Not making it on the Top 100: Hit the Road to Dreamland (Arlen, with Johnny Mercer). I'm not feeling it.

#59: Surrey With a Fringe on Top (Rodgers, with Oscar Hammerstein II) is the "Greased Lightnin'" of Oklahoma, where cowboy Curly is trying to impress his girl, Laurey, with his buggy. While I'm not exactly sure why this became so popular with cabaret singers, there is a romantic charm to the theme with its folksy lyrics ("chicks and ducks and geese better scurry"). It makes our list because of the diversity of renditions that it sparked, from a Vegas version by Nat King Cole to the cool-as-a-cucumber Blossom Dearie.

#58: Stormy Weather (Arlen, with Ted Koehler). All of the songs on this list, it deserves better than Garland using it to change keys in the midst of this medley -- and better than #58, actually. Enjoy it over and over again -- with the woman who made this famous, Lena Horne, and Ella Fitzgerald in a rare performance from 1975.

#57: Bali Ha'i (Rodgers, with Oscar Hammerstein II), an ode to the mystical island -- "where the sky meets the sea" and based on Ambae Island -- from the musical South Pacific and sung by Bloody Mary. It's now also a brand of lager sold in Indonesia. "Here am I your special island. Come to me, Come to me." Diahann only sings one line ("Bali Ha'i may call you"), but in it you hear that dramatic octave jump striking a sudden minor chord that gives this song its allure.

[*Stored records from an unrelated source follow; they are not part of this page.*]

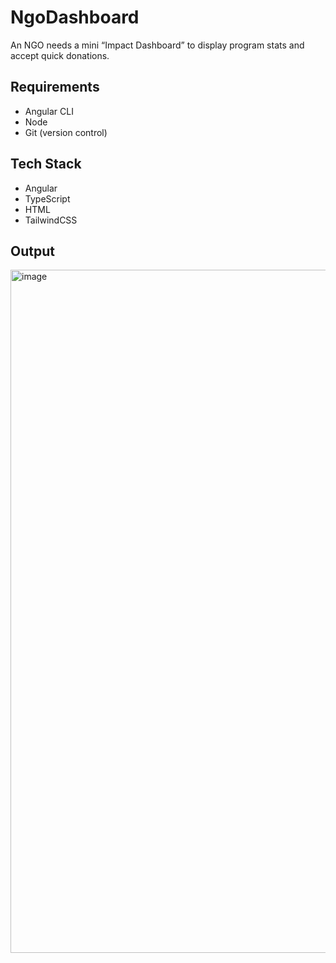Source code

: # NgoDashboard
An NGO needs a mini “Impact Dashboard” to display program stats and accept quick donations.

## Requirements
- Angular CLI
- Node 
- Git (version control)

## Tech Stack 
- Angular
- TypeScript
- HTML
- TailwindCSS

## Output
<img width="965" height="1093" alt="image" src="https://github.com/user-attachments/assets/075f5b69-18a4-4100-8ae6-2c1d5d1072ee" />




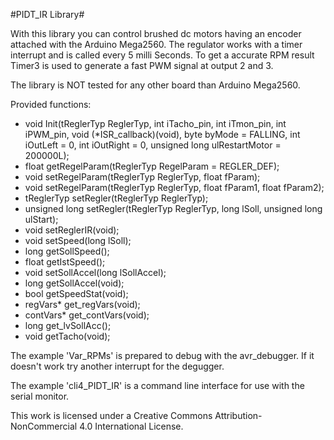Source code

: #PIDT_IR Library#

With this library you can control brushed dc motors having an encoder attached with the Arduino Mega2560.
The regulator works with a timer interrupt and is called every 5 milli Seconds. To get a accurate RPM result Timer3
is used to generate a fast PWM signal at output 2 and 3.

The library is NOT tested for any other board than Arduino Mega2560.

Provided functions:

- void Init(tReglerTyp ReglerTyp, int iTacho_pin, int iTmon_pin, int iPWM_pin, void (*ISR_callback)(void), byte byMode = FALLING, int iOutLeft = 0, int iOutRight = 0, unsigned long ulRestartMotor = 200000L);
- float getRegelParam(tReglerTyp RegelParam = REGLER_DEF);
- void setRegelParam(tReglerTyp ReglerTyp, float fParam);
- void setRegelParam(tReglerTyp ReglerTyp, float fParam1, float fParam2);
- tReglerTyp setRegler(tReglerTyp ReglerTyp);
- unsigned long setRegler(tReglerTyp ReglerTyp, long lSoll, unsigned long ulStart);
- void setReglerIR(void);
- void setSpeed(long lSoll);
- long getSollSpeed();
- float getIstSpeed();
- void setSollAccel(long lSollAccel);
- long getSollAccel(void);
- bool getSpeedStat(void);
- regVars* get_regVars(void);
- contVars* get_contVars(void);
- long get_lvSollAcc();
- void getTacho(void);



The example 'Var_RPMs' is prepared to debug with the avr_debugger.
If it doesn't work try another interrupt for the degugger.

The example 'cli4_PIDT_IR' is a command line interface for use with the serial monitor.

This work is licensed under a Creative Commons Attribution-NonCommercial 4.0 International License.


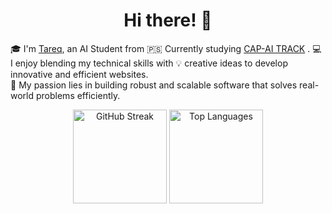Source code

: <h1 align="center">Hi there! 👋</h1>

🎓 I'm [Tareq](https://www.linkedin.com/in/tareq-saymeh-721635311/), an AI Student from 🇵🇸  Currently studying [CAP-AI TRACK](https://www.najah.edu/en/academic/undergraduate-programs/program/computer-science-apprenticeship-program/info-card/) .
💻 I enjoy blending my technical skills with 💡 creative ideas to develop innovative and efficient websites.  
🚀 My passion lies in building robust and scalable software that solves real-world problems efficiently.

<div align="center">
  <img src="https://github-readme-streak-stats.herokuapp.com/?user=tareq-saymeh&" alt="GitHub Streak" height="150" />
  <img src="https://github-readme-stats.vercel.app/api/top-langs/?username=tareq-saymeh&layout=compact" alt="Top Languages" height="150" />
</div>

<br/>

For the rest, try Peggy Lee's smoky version.

What did not make the top 100: Let's Take the Long Way Home (Arlen, with Johnny Mercer), a Bing Crosby tune for which I cannot even find a version online.

#56: Manhattan (Rodgers, with Lorenz Hart), an adorable, bouncy love letter to the different sections of the famed New York island. Diahann only belts out one quick line ("I'll take Manhattan") in the above recording, so you're missing out on its tongue-and-cheekness; "Tell me what street compares with Mott Street in July...sweet pushcarts gently gliding by" is only amusing you know how hot and stinky New York can be in summer, and Chinatown is wonderful -- but few pushcarts have ever "gently glided by" there. See what else you can chuckle at in this version by Lee Wiley in 1951.

Not earning a place in our top 100: The Sweetest Sounds (Rodgers, with Oscar Hammerstein II) from the musical Cinderella. Boring.

#55: Any Place I Hang My Hat is Home (Arlen, with Johnny Mercer), from the 1946 Broadway show St. Louis Woman, takes a languid look at the lifestyle of a loose-living lady. While Lena Horne turned down the role -- created specifically with her in mind -- because of the stereotype it seemed to project, here's Susannah McCorkle and Vanessa Williams in a recording and a concert performance respectively.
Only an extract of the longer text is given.